Le morceau de code ci-dessous implémente cet algorithme.
def sum_kahan(list):
s = 0 # accumulateur pour la somme
c = 0 # compensation pour les bits de poids faible
for e in list:
y = e - c # l'élément à sommer corrigé par la compensation des bits de poids faible
t = s + y # on perd des bits de poids faible avec cette addition
c = (t - s) - y # cœur de l'algo : récupération des bits de poids faible (cas extrême : si y est entièrement absorbé, il est inclus dans c pour être ajouté à l'élément suivant de la liste)
s = t # on passe à l'étape suivante
print("s =", s, "| c =", c) # affichage pour la démonstration
return s
L’intérêt de cet algorithme est essentiellement de sommer de très longues listes sans perdre trop de précision, mais on peut le voir fonctionner sur un exemple. On y somme une liste contenant un nombre relativement grand et des miettes.
>>> eps = 10**-17
>>> l = [1, eps, eps, eps, eps, eps, eps, eps, eps, eps, eps, eps, eps, eps, eps, eps]
>>> sum_kahan(l)
1.0000000000000002
Le résultat 1.0000000000000002
est ce qu’on obtiendrait en arrondissant le résultat exact de la somme vers les flottants. On peut le comparer avec le résultat de l’algorithme naïf qui donne :
>>> sum(l)
1.0
Ici, la somme n’a pas ramassé les miettes et on a seulement le premier élément de la liste.
En regardant l’affichage, on peut comprendre comment l’algorithme de Kahan opère pour arriver à faire mieux que l’algorithme naïf :
s = 1 | c = 0 # somme du premier élément, tout va bien
s = 1.0 | c = -1e-17 # l'élément est absorbé dans la somme, il est retenu dans la compensation
s = 1.0 | c = -2e-17 # idem
s = 1.0 | c = -3e-17 # idem
s = 1.0 | c = -4e-17 # idem
s = 1.0 | c = -5.0000000000000005e-17 # idem
s = 1.0 | c = -6e-17 # idem
s = 1.0 | c = -7e-17 # idem
s = 1.0 | c = -8e-17 # idem
s = 1.0 | c = -9.000000000000001e-17 # idem
s = 1.0 | c = -1.0000000000000001e-16 # idem
s = 1.0 | c = -1.1000000000000001e-16 # idem
s = 1.0000000000000002 | c = 1.020446049250313e-16 # une partie de la compensation a pu être sommée ! La compensation accumulée diminue légèrement.

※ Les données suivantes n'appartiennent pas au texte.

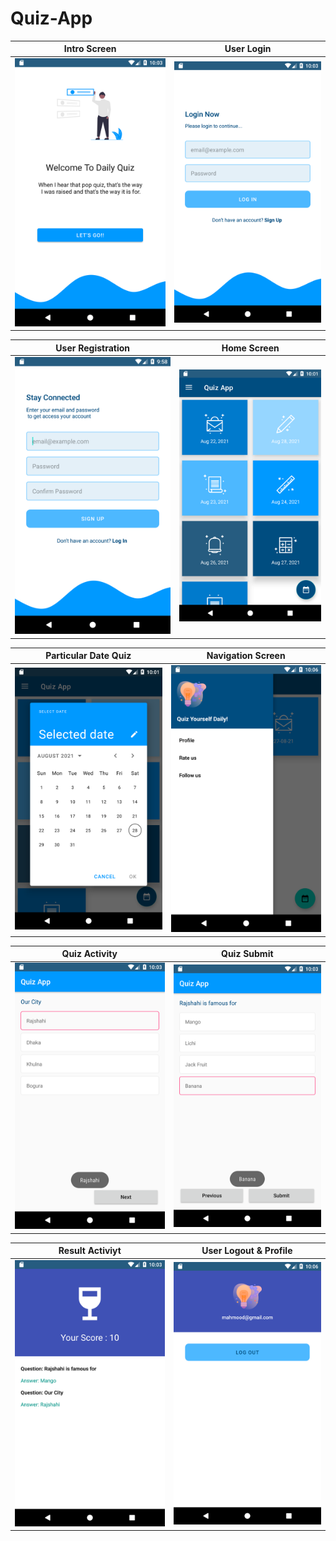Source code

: # Quiz-App

 Intro Screen              |  User Login 
:-------------------------:|:-------------------------:
![](Images/intro.png)      |  ![](Images/login.png)

 User Registration         |  Home Screen
:-------------------------:|:-------------------------:
![](Images/signup.png)     | ![](Images/home.png)

 Particular Date Quiz      |  Navigation Screen          
:-------------------------:|:-------------------------:
![](Images/datepicker.png) | ![](Images/navigation.png)

 Quiz Activity             |  Quiz Submit          
:-------------------------:|:-------------------------:
![](Images/quiz1.png)      | ![](Images/quizSubmit.png)

 Result Activiyt           |  User Logout & Profile         
:-------------------------:|:-------------------------:
![](Images/result.png)      | ![](Images/profile.png)

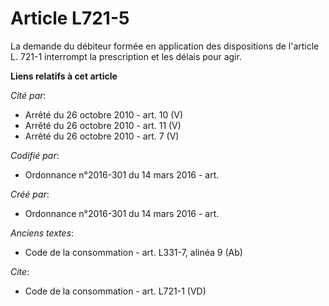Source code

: # Article L721-5

La demande du débiteur formée en application des dispositions de l'article L. 721-1 interrompt la prescription et les délais
pour agir.

**Liens relatifs à cet article**

_Cité par_:

  - Arrêté du 26 octobre 2010 - art. 10 (V)
  - Arrêté du 26 octobre 2010 - art. 11 (V)
  - Arrêté du 26 octobre 2010 - art. 7 (V)

_Codifié par_:

  - Ordonnance n°2016-301 du 14 mars 2016 - art.

_Créé par_:

  - Ordonnance n°2016-301 du 14 mars 2016 - art.

_Anciens textes_:

  - Code de la consommation - art. L331-7, alinéa 9 (Ab)

_Cite_:

  - Code de la consommation - art. L721-1 (VD)
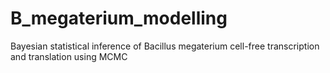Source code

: # B_megaterium_modelling
Bayesian statistical inference of Bacillus megaterium cell-free transcription and translation using MCMC
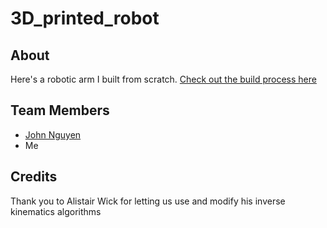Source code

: # 3D_printed_robot

## About
Here's a robotic arm I built from scratch.
[Check out the build process here](https://www.seanngpack.com/3D-printed-robotic-arm/)

## Team Members
* [John Nguyen](http://github.com/johnnguyen2020)
* Me

## Credits
Thank you to Alistair Wick for letting us use and modify his inverse kinematics algorithms
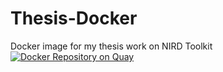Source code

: # Thesis-Docker
Docker image for my thesis work on NIRD Toolkit
[![Docker Repository on Quay](https://quay.io/repository/ovewh/xpython_thesis/status "Docker Repository on Quay")](https://quay.io/repository/ovewh/xpython_thesis)
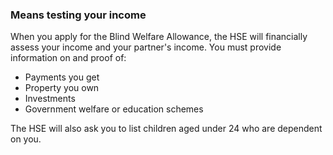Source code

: ###  **Means testing your income**

When you apply for the Blind Welfare Allowance, the HSE will financially
assess your income and your partner's income. You must provide information on
and proof of:

  * Payments you get 
  * Property you own 
  * Investments 
  * Government welfare or education schemes 

The HSE will also ask you to list children aged under 24 who are dependent on
you.
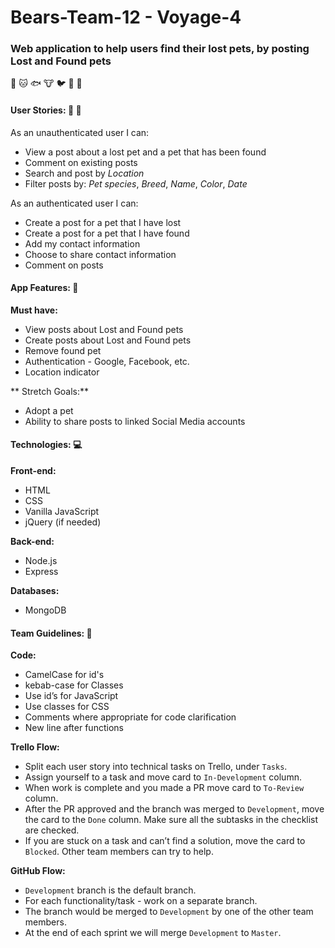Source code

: # Bears-Team-12 - Voyage-4

### Web application to help users find their lost pets, by posting Lost and Found pets

:dog: :cat: :fish: :cow: :bird: :rabbit: :frog:

#### User Stories: :boy: :girl:

As an unauthenticated user I can:

* View a post about a lost pet and a pet that has been found
* Comment on existing posts
* Search and post by _Location_
* Filter posts by: _Pet species_, _Breed_, _Name_, _Color_, _Date_

As an authenticated user I can:

* Create a post for a pet that I have lost
* Create a post for a pet that I have found
* Add my contact information
* Choose to share contact information
* Comment on posts

#### App Features: :dart:

**Must have:**

* View posts about Lost and Found pets
* Create posts about Lost and Found pets
* Remove found pet
* Authentication - Google, Facebook, etc.
* Location indicator

** Stretch Goals:**

* Adopt a pet
* Ability to share posts to linked Social Media accounts

#### Technologies: :computer:

**Front-end:**

* HTML
* CSS
* Vanilla JavaScript
* jQuery (if needed)

**Back-end:**

* Node.js
* Express

**Databases:**

* MongoDB

#### Team Guidelines: :page_with_curl:

**Code:**

* CamelCase for id's
* kebab-case for Classes
* Use id’s for JavaScript
* Use classes for CSS
* Comments where appropriate for code clarification
* New line after functions

**Trello Flow:**

* Split each user story into technical tasks on Trello, under `Tasks`.
* Assign yourself to a task and move card to `In-Development` column.
* When work is complete and you made a PR move card to `To-Review` column.
* After the PR approved and the branch was merged to `Development`, move the card to the `Done` column. Make sure all the subtasks in the checklist are checked.
* If you are stuck on a task and can’t find a solution, move the card to `Blocked`. Other team members can try to help.

**GitHub Flow:**

* `Development` branch is the default branch.
* For each functionality/task - work on a separate branch.
* The branch would be merged to `Development` by one of the other team members.
* At the end of each sprint we will merge `Development` to `Master`.
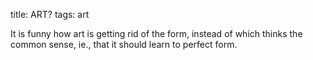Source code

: title: ART?
tags: art

It is funny how art is getting rid of the form, instead of which thinks the
common sense, ie., that it should learn to perfect form.
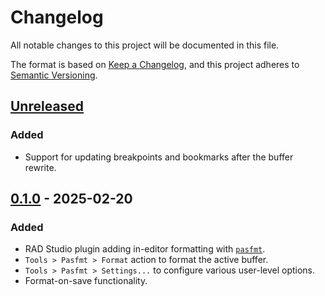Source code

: # Changelog

All notable changes to this project will be documented in this file.

The format is based on [Keep a Changelog](https://keepachangelog.com/en/1.0.0/),
and this project adheres to [Semantic Versioning](https://semver.org/spec/v2.0.0.html).

## [Unreleased]

### Added

* Support for updating breakpoints and bookmarks after the buffer rewrite.

## [0.1.0] - 2025-02-20

### Added

* RAD Studio plugin adding in-editor formatting with [`pasfmt`](https://github.com/integrated-application-development/pasfmt).
* `Tools > Pasfmt > Format` action to format the active buffer.
* `Tools > Pasfmt > Settings...` to configure various user-level options.
* Format-on-save functionality.

[Unreleased]: https://github.com/integrated-application-development/delphilint/compare/v0.1.0...HEAD
[0.1.0]: https://github.com/integrated-application-development/delphilint/releases/tag/v0.1.0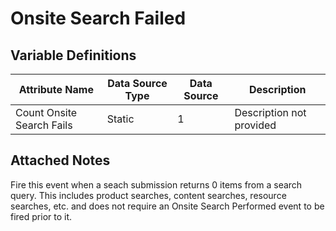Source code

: # Onsite Search Failed

### 

## Variable Definitions

| Attribute Name|Data Source Type|Data Source|Description|
| --- | --- | --- | --- |
|Count Onsite Search Fails|Static|1|Description not provided|

## Attached Notes

<p>Fire this event when a seach submission returns 0 items from a search query. This includes product searches, content searches, resource searches, etc. and does not require an Onsite Search Performed event to be fired prior to it.</p>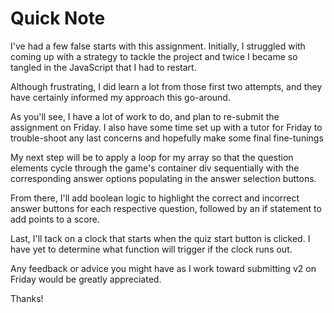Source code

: # Quick Note
I've had a few false starts with this assignment. Initially, I struggled with coming up with a strategy to tackle the project and twice I became so tangled in the JavaScript that I had to restart. 

Although frustrating, I did learn a lot from those first two attempts, and they have certainly informed my approach this go-around.

As you'll see, I have a lot of work to do, and plan to re-submit the assignment on Friday. I also have some time set up with a tutor for Friday to trouble-shoot any last concerns and hopefully make some final fine-tunings

My next step will be to apply a loop for my array so that the question elements cycle through the game's container div sequentially with the corresponding answer options populating in the answer selection buttons. 

From there, I'll add boolean logic to highlight the correct and incorrect answer buttons for each respective question, followed by an if statement to add points to a score.

Last, I'll tack on a clock that starts when the quiz start button is clicked. I have yet to determine what function will trigger if the clock runs out.

Any feedback or advice you might have as I work toward submitting v2 on Friday would be greatly appreciated.

Thanks!
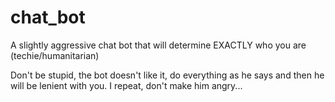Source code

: # chat_bot
A slightly aggressive chat bot that will determine EXACTLY who you are (techie/humanitarian)

Don't be stupid, the bot doesn't like it, do everything as he says and then he will be lenient with you.
I repeat, don't make him angry...
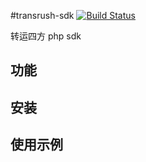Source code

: #transrush-sdk
[![Build Status](https://travis-ci.org/guodont/transrush-sdk.svg?branch=master)](https://travis-ci.org/guodont/transrush-sdk)

转运四方 php sdk

## 功能

## 安装

## 使用示例


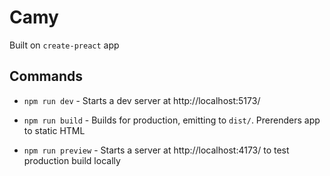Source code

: # Camy

Built on `create-preact` app

## Commands

-   `npm run dev` - Starts a dev server at http://localhost:5173/

-   `npm run build` - Builds for production, emitting to `dist/`. Prerenders app to static HTML

-   `npm run preview` - Starts a server at http://localhost:4173/ to test production build locally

s = 1.0000000000000002 | c = 9.20446049250313e-17 # idem
s = 1.0000000000000002 | c = 8.20446049250313e-17 # idem
s = 1.0000000000000002 | c = 7.20446049250313e-17 # idem
s = 1.0000000000000002 | c = 6.20446049250313e-17 # idem
s = 1.0000000000000002 | c = 5.2044604925031294e-17 # idem
s = 1.0000000000000002 | c = 4.204460492503129e-17 # idem
Une variante de cet algorithme, la sommation de Neumaier, est utilisée par le langage Python pour sa fonction sum()
depuis la version 3.12 ! Cela permet aux utilisateurs de bénéficier d’une meilleure précision sans expertise spécifique et l’impact en performance est minime. Pour une précision encore meilleure, la fonction math.fsum()
utilise un algorithme plus évolué encore, mais la performance en est affectée.